Ces lieux envahissants sont essentiellement urbains, ils appartiennent au quotidien, parfois à l’Histoire : un mur écroulé, le bitume d’une avenue, un arrêt de bus, des panneaux d’affichage, des messages de propagande sur la limitation des naissances et l’obligation de voter, ou encore le mausolée de Mao.
Reconnaissance
Parallèlement à ce travail, Liu Bolin continue de sculpter. Art de la dissimulation encore, mais cette fois avec des statues d’hommes alignés, sans têtes, leurs mains rouges à hauteur des yeux, ou des petits hommes monochromes et maigrelets, à la tête disproportionnée et au visage sans yeux (série « Red Hand »). « L’homme avance à l’aveugle dans le monde, il ne voit pas clair. Il se cache à lui-même certaines choses, on lui en cache aussi. » commente-t-il.
Liu Bolin explore encore le thème de la disparition avec des installations de sculptures enflammées (série « Burning man »).

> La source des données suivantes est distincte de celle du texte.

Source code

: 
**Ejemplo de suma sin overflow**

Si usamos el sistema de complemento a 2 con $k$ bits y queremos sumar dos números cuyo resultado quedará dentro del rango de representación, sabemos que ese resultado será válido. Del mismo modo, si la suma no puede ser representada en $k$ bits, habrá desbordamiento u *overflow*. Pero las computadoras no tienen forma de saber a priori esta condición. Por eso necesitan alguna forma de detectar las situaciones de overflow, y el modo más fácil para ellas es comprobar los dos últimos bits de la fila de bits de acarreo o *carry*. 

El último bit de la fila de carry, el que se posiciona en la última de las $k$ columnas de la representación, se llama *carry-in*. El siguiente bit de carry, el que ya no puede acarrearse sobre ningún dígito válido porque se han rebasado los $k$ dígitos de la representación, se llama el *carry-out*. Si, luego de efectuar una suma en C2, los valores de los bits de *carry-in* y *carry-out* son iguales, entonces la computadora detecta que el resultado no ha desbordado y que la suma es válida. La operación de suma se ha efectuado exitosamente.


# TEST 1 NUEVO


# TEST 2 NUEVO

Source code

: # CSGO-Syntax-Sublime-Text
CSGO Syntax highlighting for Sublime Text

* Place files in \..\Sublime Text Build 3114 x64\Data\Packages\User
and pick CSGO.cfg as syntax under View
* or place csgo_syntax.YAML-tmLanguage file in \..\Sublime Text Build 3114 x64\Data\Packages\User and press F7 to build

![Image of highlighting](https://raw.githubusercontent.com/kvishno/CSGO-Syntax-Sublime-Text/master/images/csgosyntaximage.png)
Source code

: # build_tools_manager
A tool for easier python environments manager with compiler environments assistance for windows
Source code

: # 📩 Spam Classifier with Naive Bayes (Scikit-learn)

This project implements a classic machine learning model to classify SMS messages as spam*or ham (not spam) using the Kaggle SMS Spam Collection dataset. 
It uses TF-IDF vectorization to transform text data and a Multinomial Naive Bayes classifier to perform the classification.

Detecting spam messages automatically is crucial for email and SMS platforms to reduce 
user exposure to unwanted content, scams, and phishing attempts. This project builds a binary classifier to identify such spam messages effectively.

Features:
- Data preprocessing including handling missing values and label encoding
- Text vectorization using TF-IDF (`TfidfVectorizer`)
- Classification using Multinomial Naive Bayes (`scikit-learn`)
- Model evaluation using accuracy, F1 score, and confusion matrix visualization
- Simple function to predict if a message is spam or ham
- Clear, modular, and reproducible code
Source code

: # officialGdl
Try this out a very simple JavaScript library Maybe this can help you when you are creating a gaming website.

Des hommes métalliques, debout, brûlent continuement sans pourtant se consummer. Le spectacle de ces autodafés sans fin est dérangeant et réclame des explications. Liu Bolin répond, laconique : « Dans la tradition chinoise, l’élément “feu” est associé à la couleur rouge qui est celle de la nation chinoise. L’homme en brûlant devient rouge. Ces statues reflètent la réalité chinoise…» Liu Bolin poursuit ses démons.
Il a, en quelques années, gagné une reconnaissance internationale et est aujourd’hui une figure importante de la scène contemporaine chinoise. En 2008, une galerie anglaise lui a commandé une série de « Camoufllages » en plein Londres et plusieurs ouvrages lui ont déjà été consacrés (dont, en bilingue chinois/anglais Works of Liu Bolin publié par HotSunArtSpace en 2007 et Liu Bolin en 2009). Ses travaux sont régulièrement exposés en Asie, en Europe et aux Etats-Unis.
Il se consacre actuellement à la conception de nouveaux projets, « très différents de ce qu’il a déjà fait et complexes à réaliser par l’ampleur de leur mise en scène ». Patience.